* **Your objective**: In the entries below, go to the line containing "0.279 & 0.075\\" and repeat it along with every later line, exactly.

□ □ □ □ □

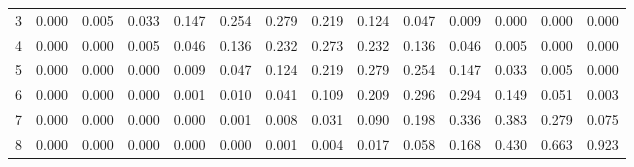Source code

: \documentclass[
]{article}
\begin{document}
\begin{longtable}[t]{lrrrrrrrrrrrrr}
\hspace{1em}3 & 0.000 & 0.005 & 0.033 & 0.147 & 0.254 & 0.279 & 0.219 & 0.124 & 0.047 & 0.009 & 0.000 & 0.000 & 0.000\\
\hspace{1em}4 & 0.000 & 0.000 & 0.005 & 0.046 & 0.136 & 0.232 & 0.273 & 0.232 & 0.136 & 0.046 & 0.005 & 0.000 & 0.000\\
\hspace{1em}5 & 0.000 & 0.000 & 0.000 & 0.009 & 0.047 & 0.124 & 0.219 & 0.279 & 0.254 & 0.147 & 0.033 & 0.005 & 0.000\\
\hspace{1em}6 & 0.000 & 0.000 & 0.000 & 0.001 & 0.010 & 0.041 & 0.109 & 0.209 & 0.296 & 0.294 & 0.149 & 0.051 & 0.003\\
\hspace{1em}7 & 0.000 & 0.000 & 0.000 & 0.000 & 0.001 & 0.008 & 0.031 & 0.090 & 0.198 & 0.336 & 0.383 & 0.279 & 0.075\\
\hspace{1em}8 & 0.000 & 0.000 & 0.000 & 0.000 & 0.000 & 0.001 & 0.004 & 0.017 & 0.058 & 0.168 & 0.430 & 0.663 & 0.923\\
\bottomrule
\end{longtable}
\end{document}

□ □ □ □ □

* **Reply**:
\hspace{1em}7 & 0.000 & 0.000 & 0.000 & 0.000 & 0.001 & 0.008 & 0.031 & 0.090 & 0.198 & 0.336 & 0.383 & 0.279 & 0.075\\
\hspace{1em}8 & 0.000 & 0.000 & 0.000 & 0.000 & 0.000 & 0.001 & 0.004 & 0.017 & 0.058 & 0.168 & 0.430 & 0.663 & 0.923\\
\bottomrule
\end{longtable}
\end{document}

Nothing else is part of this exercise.